A series of experiments were conducted to verify whether or not C. arenarius can be colonized by AM fungi and the effects of AM fungi on plant growth. Firstly, we assessed the level of colonization by AM fungi in C. arenarius in the field by using microscopic observation and a molecular probe method (Experiment 1). Secondly, we determined the effects of indigenous AM fungi on the growth of C. arenarius on-site in the Gurbantunggut Desert (Experiment 2). Thirdly, the effects of inoculation with AM fungi on the growth of C. arenarius were investigated under greenhouse conditions (Experiment 3).

Experiment 1: Mycorrhizal colonization and AM fungi species in the roots of field grown C. arenarius

Root samples were collected from the Gurbantunggut Desert weekly over five weeks in spring (beginning 4 April 2009). Ten seedlings were collected at each time. Entire plants were dug out using a hand trowel, and the roots and shoots were separated in the laboratory. Shoots were oven dried at 70°C and for 72 h and the dry weights were recorded.

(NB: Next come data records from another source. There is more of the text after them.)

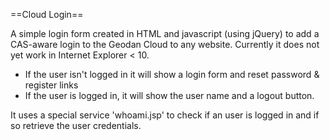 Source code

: ==Cloud Login==

A simple login form created in HTML and javascript (using jQuery) to add a CAS-aware login to the Geodan Cloud to any website. Currently it does not yet work in Internet Explorer < 10. 

* If the user isn't logged in it will show a login form and reset password & register links
* If the user is logged in, it will show the user name and a logout button.

It uses a special service 'whoami.jsp' to check if an user is logged in and if so retrieve the user credentials.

Fresh roots of the plants collected from the field were cut into 1-cm-long segments and thoroughly mixed. A sub-sample (ca. 0.2 g) was cleared with 10% (w/v) KOH at 90°C in a water bath for 20–30 min and stained with 0.5% (w/v) Trypan blue according to the method of Brundrett [21]. Frequency of mycorrhizas (F%), extent of root cortex colonization (M%), and abundance of arbuscules (A%) and vesicles (V%) in the root system were calculated according to Trouvelot et al. [22] using the MYCOCALC (http://www.dijon.inra.fr/mychintec/Mycocalc-prg/download.html) program. The remaining root system was cut into small pieces, oven dried overnight at 70°C, and stored in air-tight containers for subsequent AM fungal DNA processing as described by Dumbrell et al. (2011) [23].

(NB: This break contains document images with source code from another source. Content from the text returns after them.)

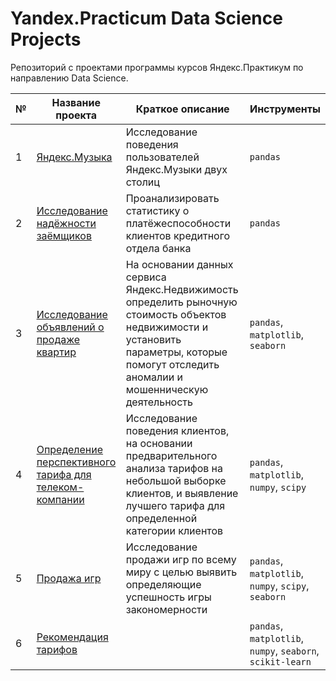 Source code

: # Yandex.Practicum Data Science Projects

Репозиторий с проектами программы курсов Яндекс.Практикум по направлению Data Science.

| № | Название проекта  | Краткое описание | Инструменты |
|--|--|--|--|
|1| [Яндекс.Музыка](https://github.com/teamurao/Yandex_Practicum_projects/blob/main/01_Yandex.Music.ipynb) | Исследование поведения пользователей Яндекс.Музыки двух столиц | `pandas` |
|2| [Исследование надёжности заёмщиков](https://github.com/teamurao/Yandex_Practicum_projects/tree/main/02_reliability_of_borrowers) | Проанализировать статистику о платёжеспособности клиентов кредитного отдела банка | `pandas` |
|3| [Исследование объявлений о продаже квартир](https://github.com/teamurao/Yandex_Practicum_projects/blob/main/03_apartment_sale_ads.ipynb) | На основании данных сервиса Яндекс.Недвижимость определить рыночную стоимость объектов недвижимости и установить параметры, которые помогут отследить аномалии и мошенническую деятельность | `pandas`, `matplotlib`, `seaborn` |
|4| [Определение перспективного тарифа для телеком-компании](https://github.com/teamurao/Yandex_Practicum_projects/blob/main/04_mobile_tariffs.ipynb) | Исследование поведения клиентов, на основании предварительного анализа тарифов на небольшой выборке клиентов, и выявление лучшего тарифа для определенной категории клиентов | `pandas`, `matplotlib`, `numpy`, `scipy`|
|5| [Продажа игр](https://github.com/teamurao/Yandex_Practicum_projects/blob/main/05_computer_games.ipynb) | Исследование продажи игр по всему миру с целью выявить определяющие успешность игры закономерности | `pandas`, `matplotlib`, `numpy`, `scipy`, `seaborn` |
|6| [Рекомендация тарифов](https://github.com/teamurao/Yandex_Practicum_projects/blob/main/06_tariffs_recommendation.ipynb) | | `pandas`, `matplotlib`, `numpy`, `seaborn`, `scikit-learn`|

The roots samples were ground to a homogenous powder using a ball bearing grinder. The DNA was extracted from 50 mg of mixed powder following the direction for use of the Plant Genomic DNA Kit (Tiangen Biotech Beijing Co., Ltd.). Fungal isolates were identified by the large subunit (LSU) region of ribosomal RNA-targeted nested PCR [24]. The first step was performed with the eukaryotic primer pair LR1 and NDLL22 [24], and the PCR products were further amplified in the second step with the AM fungi general primer pair FLR3 and FLR4 [25] (Table 1).

Table 1

PCR primers used in this study.

Primer	Sequence(5′-3′)	Target organism	Reference
LR1	GCATATCAATAAGCGGAGGA	Eucaryotic	van Tuinen et al. (1998)
NDL22	TGGTCCGTGTTTCAAGACG	Eucaryotic	van Tuinen et al. (1998)
FLR4	TACGTCAACATCCTTAACGAA	Glomeromycota	Gollotte et al. (2004)
FLR3	TTGAAAGGGAAACGATTGAAGT	Glomeromycota	Gollotte et al. 2004)

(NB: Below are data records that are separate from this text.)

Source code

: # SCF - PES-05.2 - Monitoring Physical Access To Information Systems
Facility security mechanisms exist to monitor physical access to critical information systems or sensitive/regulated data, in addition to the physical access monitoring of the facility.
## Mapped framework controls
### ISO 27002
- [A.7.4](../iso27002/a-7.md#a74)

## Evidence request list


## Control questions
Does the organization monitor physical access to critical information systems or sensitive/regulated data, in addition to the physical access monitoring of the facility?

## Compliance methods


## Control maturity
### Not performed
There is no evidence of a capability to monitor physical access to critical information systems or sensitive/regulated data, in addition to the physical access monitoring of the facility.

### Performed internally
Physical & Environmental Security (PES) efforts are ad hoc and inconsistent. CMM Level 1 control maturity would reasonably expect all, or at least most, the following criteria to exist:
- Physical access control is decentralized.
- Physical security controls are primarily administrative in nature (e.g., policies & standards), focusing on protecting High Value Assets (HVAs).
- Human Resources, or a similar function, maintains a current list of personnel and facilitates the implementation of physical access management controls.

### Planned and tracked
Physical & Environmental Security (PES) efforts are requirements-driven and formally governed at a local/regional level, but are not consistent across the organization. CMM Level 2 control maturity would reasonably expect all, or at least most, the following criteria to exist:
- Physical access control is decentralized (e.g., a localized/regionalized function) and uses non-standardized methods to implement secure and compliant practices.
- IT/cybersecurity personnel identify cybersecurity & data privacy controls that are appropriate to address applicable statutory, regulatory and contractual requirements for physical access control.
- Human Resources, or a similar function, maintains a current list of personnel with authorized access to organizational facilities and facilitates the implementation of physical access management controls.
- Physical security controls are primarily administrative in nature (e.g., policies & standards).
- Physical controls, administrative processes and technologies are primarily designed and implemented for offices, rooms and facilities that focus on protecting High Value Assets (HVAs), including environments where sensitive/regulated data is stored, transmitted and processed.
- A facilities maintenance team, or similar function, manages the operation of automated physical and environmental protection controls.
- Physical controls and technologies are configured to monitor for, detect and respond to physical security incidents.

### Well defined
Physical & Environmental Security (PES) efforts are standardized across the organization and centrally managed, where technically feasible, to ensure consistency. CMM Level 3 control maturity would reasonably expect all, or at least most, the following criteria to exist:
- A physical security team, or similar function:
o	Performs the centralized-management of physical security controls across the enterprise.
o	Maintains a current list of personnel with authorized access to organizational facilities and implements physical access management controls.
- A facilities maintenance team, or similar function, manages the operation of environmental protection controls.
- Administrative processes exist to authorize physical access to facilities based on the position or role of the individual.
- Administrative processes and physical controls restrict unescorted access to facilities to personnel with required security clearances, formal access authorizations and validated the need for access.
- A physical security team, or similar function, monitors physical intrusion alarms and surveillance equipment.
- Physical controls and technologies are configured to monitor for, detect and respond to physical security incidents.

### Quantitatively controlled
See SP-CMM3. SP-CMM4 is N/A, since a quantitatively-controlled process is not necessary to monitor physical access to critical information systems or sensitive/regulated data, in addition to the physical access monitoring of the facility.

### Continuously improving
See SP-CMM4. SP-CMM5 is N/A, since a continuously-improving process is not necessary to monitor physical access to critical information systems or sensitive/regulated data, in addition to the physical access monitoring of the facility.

The DNA extract (5 µL) was added into the first step PCR reaction, then the product (1 µL) was used for the second-step PCR reaction. PCRs were performed in a final volume of 20 µL and the cycling conditions were as follows: initial denaturation at 93°C for 3 min, then 30 cycles with denaturation at 93°C for 40 s, annealing at 54°C for 40 s, followed by elongation at 72°C for 50 s. The cycle was finalized by elongation at 72°C for 10 min. The expected length of the PCR products was confirmed by electrophoresis in 1% (w/v) denaturing agarose gels in TAE buffer [26].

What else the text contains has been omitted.